*** RECORDS TO PROCESS Section Begins ***

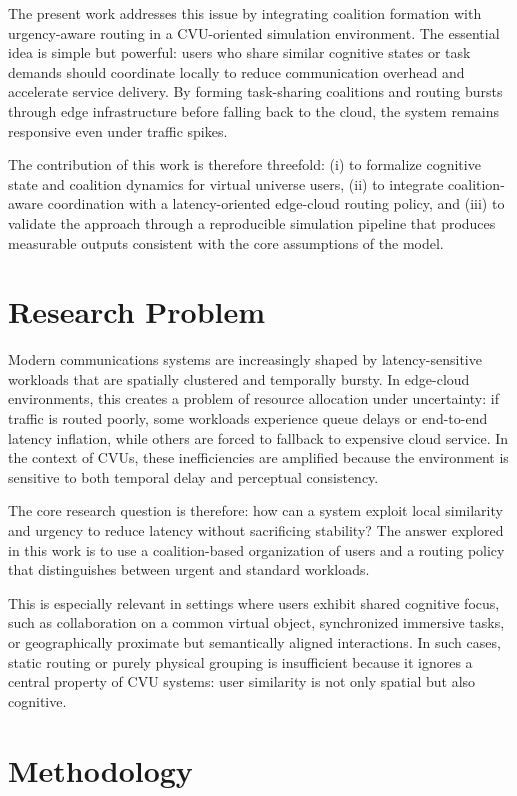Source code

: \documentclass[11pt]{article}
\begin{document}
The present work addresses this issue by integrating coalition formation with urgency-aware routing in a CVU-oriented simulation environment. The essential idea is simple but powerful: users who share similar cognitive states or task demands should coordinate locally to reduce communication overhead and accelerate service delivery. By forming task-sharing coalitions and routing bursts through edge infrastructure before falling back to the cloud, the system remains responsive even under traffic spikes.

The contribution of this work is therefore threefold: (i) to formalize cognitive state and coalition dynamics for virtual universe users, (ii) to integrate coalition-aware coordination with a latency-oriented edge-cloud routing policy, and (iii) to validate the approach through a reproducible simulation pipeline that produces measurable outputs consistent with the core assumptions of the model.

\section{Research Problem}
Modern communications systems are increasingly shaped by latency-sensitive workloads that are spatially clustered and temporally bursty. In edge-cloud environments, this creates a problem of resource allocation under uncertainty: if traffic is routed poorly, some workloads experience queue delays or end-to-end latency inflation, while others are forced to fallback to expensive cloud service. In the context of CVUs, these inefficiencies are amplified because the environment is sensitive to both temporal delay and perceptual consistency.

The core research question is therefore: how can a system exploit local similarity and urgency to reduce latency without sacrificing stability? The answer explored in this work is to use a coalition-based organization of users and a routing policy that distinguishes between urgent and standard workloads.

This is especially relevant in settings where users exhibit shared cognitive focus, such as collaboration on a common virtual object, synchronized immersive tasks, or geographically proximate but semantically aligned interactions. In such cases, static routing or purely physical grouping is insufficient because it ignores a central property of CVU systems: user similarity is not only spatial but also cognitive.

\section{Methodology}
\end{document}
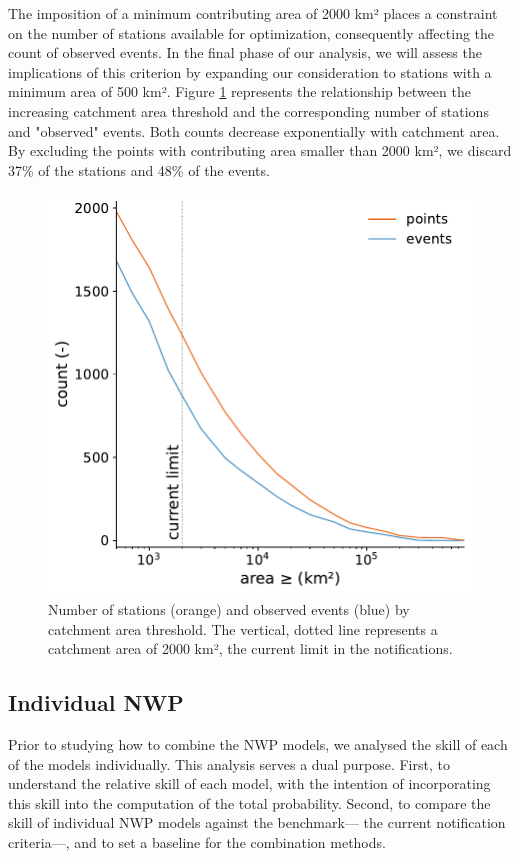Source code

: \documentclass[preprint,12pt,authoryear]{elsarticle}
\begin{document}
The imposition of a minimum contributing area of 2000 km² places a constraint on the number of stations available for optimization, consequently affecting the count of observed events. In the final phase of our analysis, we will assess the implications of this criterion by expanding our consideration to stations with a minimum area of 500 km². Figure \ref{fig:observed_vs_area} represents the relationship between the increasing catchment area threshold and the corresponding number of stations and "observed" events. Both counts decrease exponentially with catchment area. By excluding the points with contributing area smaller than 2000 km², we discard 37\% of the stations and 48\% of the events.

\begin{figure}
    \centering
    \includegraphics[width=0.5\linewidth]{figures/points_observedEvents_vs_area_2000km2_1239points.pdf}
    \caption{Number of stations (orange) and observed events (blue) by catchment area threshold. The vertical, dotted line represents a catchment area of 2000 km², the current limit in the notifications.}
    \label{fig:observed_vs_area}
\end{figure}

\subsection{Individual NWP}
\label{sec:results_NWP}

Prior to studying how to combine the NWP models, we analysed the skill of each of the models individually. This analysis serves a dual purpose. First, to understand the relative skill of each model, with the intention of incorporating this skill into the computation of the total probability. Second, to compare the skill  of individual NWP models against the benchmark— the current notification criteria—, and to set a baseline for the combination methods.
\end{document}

*** RECORDS TO PROCESS Section Ends ***
*** RECORDS TO PROCESS Section Begins ***

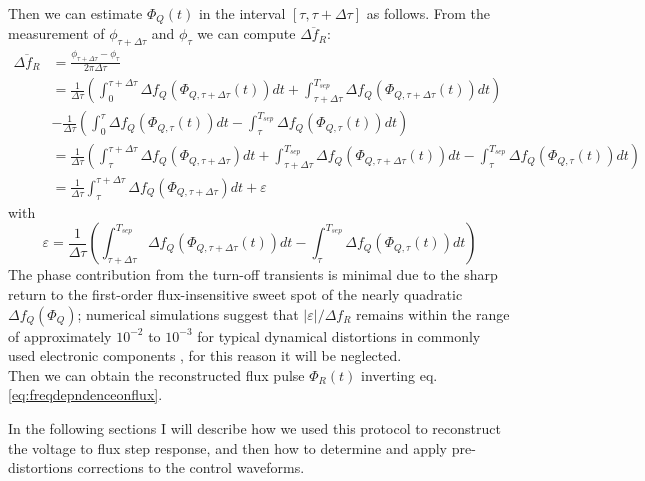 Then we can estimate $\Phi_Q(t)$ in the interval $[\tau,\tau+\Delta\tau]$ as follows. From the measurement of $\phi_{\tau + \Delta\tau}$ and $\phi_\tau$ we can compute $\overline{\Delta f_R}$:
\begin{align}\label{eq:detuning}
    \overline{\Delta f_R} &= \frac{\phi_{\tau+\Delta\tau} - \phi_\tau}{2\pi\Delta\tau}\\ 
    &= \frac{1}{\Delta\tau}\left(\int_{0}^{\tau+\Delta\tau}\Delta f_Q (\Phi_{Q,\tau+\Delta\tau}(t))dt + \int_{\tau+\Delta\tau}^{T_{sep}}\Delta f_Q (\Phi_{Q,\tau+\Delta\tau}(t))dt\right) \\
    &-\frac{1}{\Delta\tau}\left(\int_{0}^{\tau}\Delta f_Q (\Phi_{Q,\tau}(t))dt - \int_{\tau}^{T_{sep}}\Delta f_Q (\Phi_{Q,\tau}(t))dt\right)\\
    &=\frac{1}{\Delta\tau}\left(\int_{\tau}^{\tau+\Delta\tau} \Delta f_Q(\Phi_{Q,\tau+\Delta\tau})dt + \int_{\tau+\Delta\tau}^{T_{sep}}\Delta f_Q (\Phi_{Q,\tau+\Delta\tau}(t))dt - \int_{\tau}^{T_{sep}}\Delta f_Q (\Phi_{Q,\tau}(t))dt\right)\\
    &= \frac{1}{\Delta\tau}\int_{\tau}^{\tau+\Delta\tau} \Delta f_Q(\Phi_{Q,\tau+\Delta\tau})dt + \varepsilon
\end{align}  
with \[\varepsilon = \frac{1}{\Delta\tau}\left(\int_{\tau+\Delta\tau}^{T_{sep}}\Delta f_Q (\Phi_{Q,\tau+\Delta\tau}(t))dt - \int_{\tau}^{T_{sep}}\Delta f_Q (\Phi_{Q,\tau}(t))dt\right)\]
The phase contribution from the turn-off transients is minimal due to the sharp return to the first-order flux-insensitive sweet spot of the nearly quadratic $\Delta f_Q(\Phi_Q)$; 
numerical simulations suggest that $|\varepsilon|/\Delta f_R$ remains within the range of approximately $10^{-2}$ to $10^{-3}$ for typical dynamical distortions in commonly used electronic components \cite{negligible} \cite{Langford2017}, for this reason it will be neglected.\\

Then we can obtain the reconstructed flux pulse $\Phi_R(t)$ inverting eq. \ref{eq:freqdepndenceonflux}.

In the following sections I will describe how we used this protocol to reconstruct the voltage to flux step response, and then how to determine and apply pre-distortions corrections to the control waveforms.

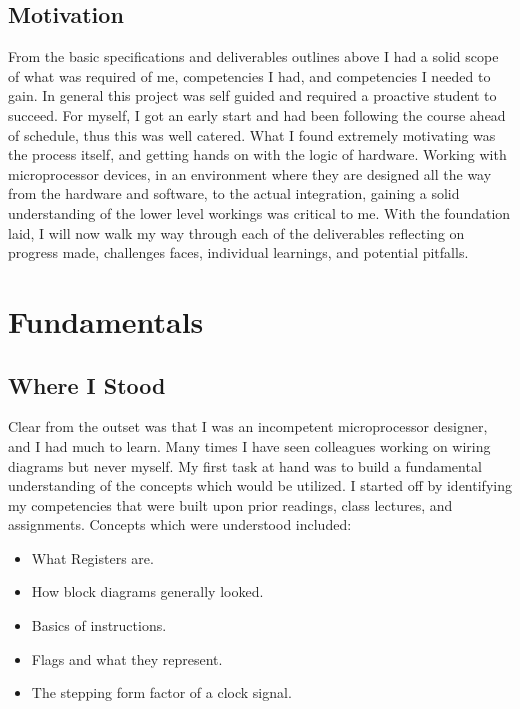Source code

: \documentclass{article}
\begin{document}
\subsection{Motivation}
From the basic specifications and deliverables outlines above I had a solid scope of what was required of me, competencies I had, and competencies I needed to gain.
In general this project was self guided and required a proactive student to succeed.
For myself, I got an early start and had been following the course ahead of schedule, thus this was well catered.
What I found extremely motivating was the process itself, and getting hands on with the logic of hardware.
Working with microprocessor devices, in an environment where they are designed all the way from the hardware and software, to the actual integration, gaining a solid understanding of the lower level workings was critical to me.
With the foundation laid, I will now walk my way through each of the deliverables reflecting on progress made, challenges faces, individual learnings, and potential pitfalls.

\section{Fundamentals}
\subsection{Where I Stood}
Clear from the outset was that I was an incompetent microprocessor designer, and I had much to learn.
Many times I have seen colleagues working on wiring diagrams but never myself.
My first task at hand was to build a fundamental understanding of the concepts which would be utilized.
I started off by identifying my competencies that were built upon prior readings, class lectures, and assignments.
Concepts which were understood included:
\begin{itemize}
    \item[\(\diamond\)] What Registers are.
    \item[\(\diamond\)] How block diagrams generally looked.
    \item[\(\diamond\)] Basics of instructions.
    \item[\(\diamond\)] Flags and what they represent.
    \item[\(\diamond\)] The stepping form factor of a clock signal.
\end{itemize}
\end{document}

*** RECORDS TO PROCESS Section Ends ***
*** RECORDS TO PROCESS Section Begins ***

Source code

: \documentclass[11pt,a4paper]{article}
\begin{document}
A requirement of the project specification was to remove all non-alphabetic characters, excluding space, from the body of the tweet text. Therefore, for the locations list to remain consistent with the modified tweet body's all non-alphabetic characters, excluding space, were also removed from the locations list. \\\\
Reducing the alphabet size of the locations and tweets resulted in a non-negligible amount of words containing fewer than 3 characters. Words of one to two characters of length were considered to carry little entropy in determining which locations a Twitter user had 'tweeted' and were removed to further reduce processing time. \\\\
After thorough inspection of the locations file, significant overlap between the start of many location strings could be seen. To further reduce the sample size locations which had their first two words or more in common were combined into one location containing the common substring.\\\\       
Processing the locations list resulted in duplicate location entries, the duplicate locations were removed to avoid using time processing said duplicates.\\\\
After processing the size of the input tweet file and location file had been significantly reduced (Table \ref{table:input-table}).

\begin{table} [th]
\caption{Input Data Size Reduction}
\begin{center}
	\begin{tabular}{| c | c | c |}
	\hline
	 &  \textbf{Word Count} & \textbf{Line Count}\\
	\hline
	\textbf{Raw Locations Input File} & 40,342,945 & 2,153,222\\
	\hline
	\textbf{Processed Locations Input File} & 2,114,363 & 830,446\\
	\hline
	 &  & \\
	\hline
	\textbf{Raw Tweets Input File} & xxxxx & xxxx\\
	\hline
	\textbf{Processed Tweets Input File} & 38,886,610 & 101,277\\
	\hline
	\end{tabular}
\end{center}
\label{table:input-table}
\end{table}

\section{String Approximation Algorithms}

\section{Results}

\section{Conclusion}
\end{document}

*** RECORDS TO PROCESS Section Ends ***

▸ ABOUT THIS TASK
Scan the lines above for "varepsilon", then copy every one that has it.

▸ YOUR RESPONSE
    &= \frac{1}{\Delta\tau}\int_{\tau}^{\tau+\Delta\tau} \Delta f_Q(\Phi_{Q,\tau+\Delta\tau})dt + \varepsilon
with \[\varepsilon = \frac{1}{\Delta\tau}\left(\int_{\tau+\Delta\tau}^{T_{sep}}\Delta f_Q (\Phi_{Q,\tau+\Delta\tau}(t))dt - \int_{\tau}^{T_{sep}}\Delta f_Q (\Phi_{Q,\tau}(t))dt\right)\]
numerical simulations suggest that $|\varepsilon|/\Delta f_R$ remains within the range of approximately $10^{-2}$ to $10^{-3}$ for typical dynamical distortions in commonly used electronic components \cite{negligible} \cite{Langford2017}, for this reason it will be neglected.\\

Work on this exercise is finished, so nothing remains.